Contexto de outros incidentes no National Mall

Uma semana antes das acusações sobre o espelho d'água, autoridades investigavam números gravados na grama descolorida do National Mall: "86 47". Funcionários federais sugeriram que os números poderiam constituir uma ameaça ao presidente, uma vez que Trump é o 47º presidente dos Estados Unidos. O número 86, em gíria americana, significa "se livrar de". A investigação sobre este caso permanecia em andamento.

Trump aparentemente relacionou os dois incidentes, sugerindo um padrão de atos prejudiciais contra seus projetos na capital nacional. Porém, nenhuma conexão concreta foi estabelecida entre os eventos.

Situação atual e resposta das autoridades

O Serviço Nacional de Parques e outras agências responsáveis pela segurança e manutenção do National Mall não responderam aos pedidos de comentário sobre a situação do espelho d'água do Lincoln Memorial. Esta falta de transparência gerou especulações sobre o que realmente ocorreu na estrutura.

O jornal Washington Post reportou que a Polícia de Parques prendeu uma pessoa na sexta-feira, alegadamente por arrancar tinta da piscina. No entanto, detalhes sobre essa detenção e possíveis acusações formais não foram amplamente divulgados.

Histórico de problemas com algas

Funcionários federais trataram a água do espelho d'água do Lincoln Memorial com produtos químicos para combater a proliferação de algas que havia deixado a água com tom esverdeado. Este era precisamente o problema que Trump buscava resolver com a pintura azul no fundo da estrutura.

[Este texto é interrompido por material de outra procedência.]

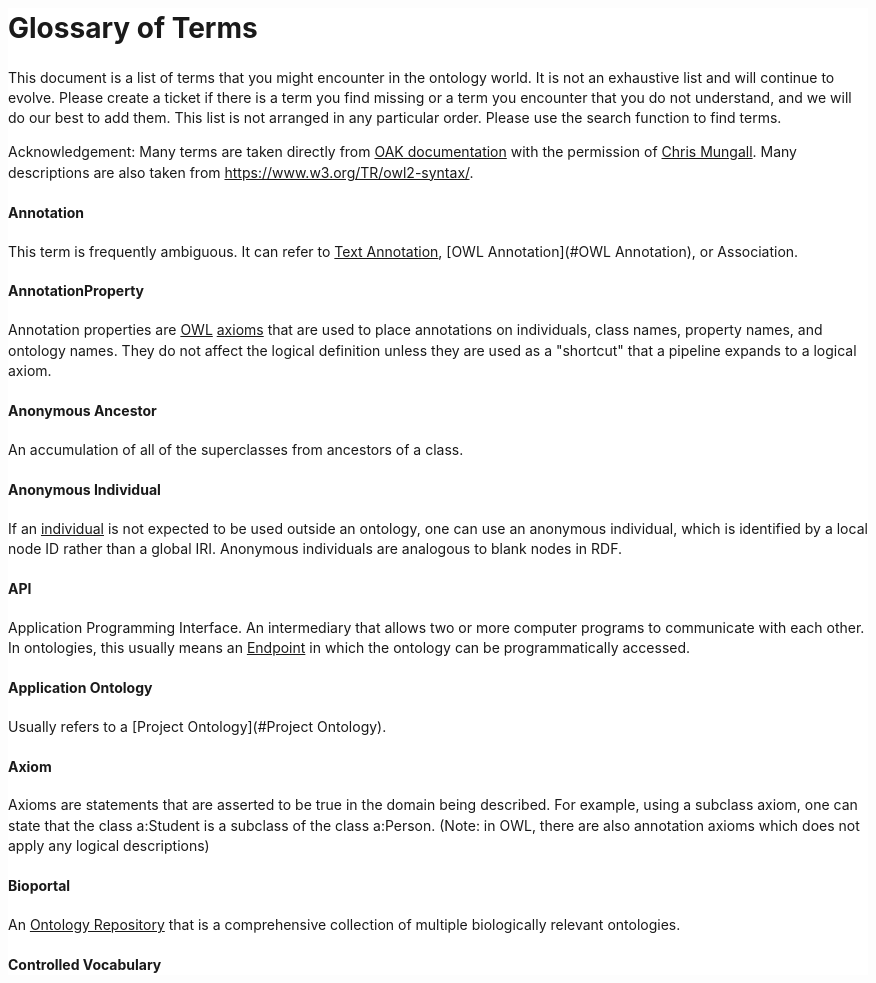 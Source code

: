 # Glossary of Terms

This document is a list of terms that you might encounter in the ontology world. It is not an exhaustive list and will continue to evolve. Please create a ticket if there is a term you find missing or a term you encounter that you do not understand, and we will do our best to add them. This list is not arranged in any particular order. Please use the search function to find terms.

Acknowledgement: Many terms are taken directly from [OAK documentation](https://incatools.github.io/ontology-access-kit/glossary.html) with the permission of [Chris Mungall](https://orcid.org/0000-0002-6601-2165). Many descriptions are also taken from https://www.w3.org/TR/owl2-syntax/.

#### Annotation

This term is frequently ambiguous. It can refer to [Text Annotation](#Text-Annotation), [OWL Annotation](#OWL Annotation), or Association.

#### AnnotationProperty

Annotation properties are [OWL](#OWL) [axioms](#Axiom) that are used to place annotations on individuals, class names, property names, and ontology names. They do not affect the logical definition unless they are used as a "shortcut" that a pipeline expands to a logical axiom.

#### Anonymous Ancestor

An accumulation of all of the superclasses from ancestors of a class.

#### Anonymous Individual

If an [individual](#Individual) is not expected to be used outside an ontology, one can use an anonymous individual, which is identified by a local node ID rather than a global IRI. Anonymous individuals are analogous to blank nodes in RDF.

#### API

Application Programming Interface. An intermediary that allows two or more computer programs to communicate with each other. In ontologies, this usually means an [Endpoint](#Endpoint) in which the ontology can be programmatically accessed.

#### Application Ontology

Usually refers to a [Project Ontology](#Project Ontology).

#### Axiom

Axioms are statements that are asserted to be true in the domain being described. For example, using a subclass axiom, one can state that the class a:Student is a subclass of the class a:Person. (Note: in OWL, there are also annotation axioms which does not apply any logical descriptions)

#### Bioportal

An [Ontology Repository](#Ontology-Repository) that is a comprehensive collection of multiple biologically relevant ontologies.

#### Controlled Vocabulary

No entanto, pouco tempo após a conclusão da obra, uma nova proliferação de algas voltou a deixar a água descolorida, frustrando os planos estéticos do presidente. Agora, com a descamação da tinta, o fundo rochoso ficou exposto, criando uma situação visualmente desagradável para visitantes do memorial.

Reforma como parte de planos maiores

A intervenção no espelho d'água do Lincoln Memorial faz parte de um conjunto amplo de projetos de remodelação de Washington sob comando de Trump. Entre seus planos estão a construção de um novo salão de bailes onde funcionava a Ala Leste da Casa Branca e a edificação de um grande arco próximo ao Cemitério Nacional de Arlington.

Estes projetos refletem a intenção de Trump de deixar sua marca permanente na capital norte-americana. Contudo, o fracasso da reforma do espelho d'água pode prejudicar a credibilidade destes empreendimentos futuros perante a opinião pública.

Análise da situação

Embora Trump tenha feito acusações robustas sobre vandalismo no espelho d'água do Lincoln Memorial, a ausência de evidências concretas levanta questões sobre a veracidade destas afirmações. A deterioração rápida da pintura pode estar relacionada a fatores técnicos, como problemas na aplicação da tinta, qualidade dos materiais utilizados ou incompatibilidade com as condições ambientais da estrutura.

A contratação sem licitação de empresa responsável pela obra, com valor superior a US$ 14 milhões, também suscita questionamentos sobre a qualidade do trabalho executado e possíveis responsabilidades contratuais.